Dr. George Merkle, a family physician in Carlsbad who writes the congregation’s newsletter, said that many followers had hoped for a rapprochement with Rome. “We don’t consider ourselves disloyal to Rome, but those of us who looked into it felt this was still the best way to go,” he said.

Received Papal Permission

Pope John Paul II granted permission in late 1984 for dioceses to celebrate the otherwise banned Tridentine Latin Mass. Previously, U.S. dioceses had scheduled Masses in Latin but only if it was using the revised rite. The San Diego diocese now holds a weekly Tridentine Mass at its Holy Cross Chapel, apparently contributing to the folding of a Lefebvre-sponsored Mass in San Diego.

The Los Angeles archdiocese has had a schedule of Tridentine Masses as well, but Dawn, for one, finds it inconvenient. “One Sunday it’s in Duarte, another in San Pedro, then San Fernando, another week it’s in Los Angeles,” she said. “This makes it almost impossible for a person to have a consistent parish life.”

The movement itself has priest supply problems--not enough to go around. Father Richard Coughlin frequently serves the Vista group and Father Frederick Schell of Van Nuys celebrates Mass for some groups, but neither is affiliated with the Society of St. Pius X.
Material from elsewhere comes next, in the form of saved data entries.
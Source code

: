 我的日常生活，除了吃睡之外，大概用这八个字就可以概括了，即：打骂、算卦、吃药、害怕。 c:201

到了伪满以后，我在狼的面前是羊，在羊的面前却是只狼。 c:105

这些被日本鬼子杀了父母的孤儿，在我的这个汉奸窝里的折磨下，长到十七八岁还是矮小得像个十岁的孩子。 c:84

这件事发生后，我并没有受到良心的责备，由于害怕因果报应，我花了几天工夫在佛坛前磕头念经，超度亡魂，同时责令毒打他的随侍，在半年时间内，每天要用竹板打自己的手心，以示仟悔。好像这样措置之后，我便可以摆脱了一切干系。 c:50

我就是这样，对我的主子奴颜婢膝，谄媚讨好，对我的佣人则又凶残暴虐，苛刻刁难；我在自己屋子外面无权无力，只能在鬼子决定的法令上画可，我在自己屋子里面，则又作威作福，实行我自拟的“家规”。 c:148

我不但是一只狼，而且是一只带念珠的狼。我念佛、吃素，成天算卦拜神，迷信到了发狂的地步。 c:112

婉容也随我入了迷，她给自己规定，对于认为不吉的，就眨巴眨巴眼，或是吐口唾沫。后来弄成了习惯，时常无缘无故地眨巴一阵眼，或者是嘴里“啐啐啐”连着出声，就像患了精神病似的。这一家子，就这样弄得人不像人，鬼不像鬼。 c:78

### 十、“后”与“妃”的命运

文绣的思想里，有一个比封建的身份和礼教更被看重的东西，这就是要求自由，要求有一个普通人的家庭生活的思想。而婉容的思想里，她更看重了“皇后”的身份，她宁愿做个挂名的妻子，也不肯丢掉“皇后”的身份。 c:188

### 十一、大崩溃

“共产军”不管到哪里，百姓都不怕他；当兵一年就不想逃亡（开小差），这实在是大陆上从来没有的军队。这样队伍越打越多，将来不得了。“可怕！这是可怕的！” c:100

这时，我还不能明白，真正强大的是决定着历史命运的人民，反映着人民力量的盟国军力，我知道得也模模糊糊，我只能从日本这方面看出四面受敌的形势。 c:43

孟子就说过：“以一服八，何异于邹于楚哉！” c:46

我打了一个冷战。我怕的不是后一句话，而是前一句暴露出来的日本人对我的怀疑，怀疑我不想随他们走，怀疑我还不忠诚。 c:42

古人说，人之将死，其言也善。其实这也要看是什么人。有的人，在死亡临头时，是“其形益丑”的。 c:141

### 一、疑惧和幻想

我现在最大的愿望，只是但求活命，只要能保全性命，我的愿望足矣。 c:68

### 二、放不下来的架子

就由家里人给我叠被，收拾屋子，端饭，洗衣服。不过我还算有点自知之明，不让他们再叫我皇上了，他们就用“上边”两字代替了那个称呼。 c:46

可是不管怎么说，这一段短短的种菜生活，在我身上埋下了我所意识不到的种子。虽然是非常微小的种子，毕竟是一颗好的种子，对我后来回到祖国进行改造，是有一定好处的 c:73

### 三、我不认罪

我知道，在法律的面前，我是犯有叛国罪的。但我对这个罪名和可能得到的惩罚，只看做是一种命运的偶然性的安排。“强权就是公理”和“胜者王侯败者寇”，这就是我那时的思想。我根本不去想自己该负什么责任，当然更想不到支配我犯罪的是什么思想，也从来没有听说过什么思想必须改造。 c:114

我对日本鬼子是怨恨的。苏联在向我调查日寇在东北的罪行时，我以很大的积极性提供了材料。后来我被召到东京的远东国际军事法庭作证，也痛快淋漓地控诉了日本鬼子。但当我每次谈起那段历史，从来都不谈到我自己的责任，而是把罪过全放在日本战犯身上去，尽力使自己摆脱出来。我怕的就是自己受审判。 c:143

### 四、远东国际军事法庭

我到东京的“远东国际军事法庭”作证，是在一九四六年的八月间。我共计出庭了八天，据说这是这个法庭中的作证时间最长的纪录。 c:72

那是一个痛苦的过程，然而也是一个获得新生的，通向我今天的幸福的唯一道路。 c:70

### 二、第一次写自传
A priest who had been celebrating Mass for Lefebvre backers in the Ventura and Santa Barbara areas broke his arm in an accident in South America early this year and has not returned yet, according to William Rabehl of Santa Barbara. Rabehl said his breaking point with the established church was the time when Communion was first allowed to be received in the parishioner’s hand rather than placed on his tongue by the priest.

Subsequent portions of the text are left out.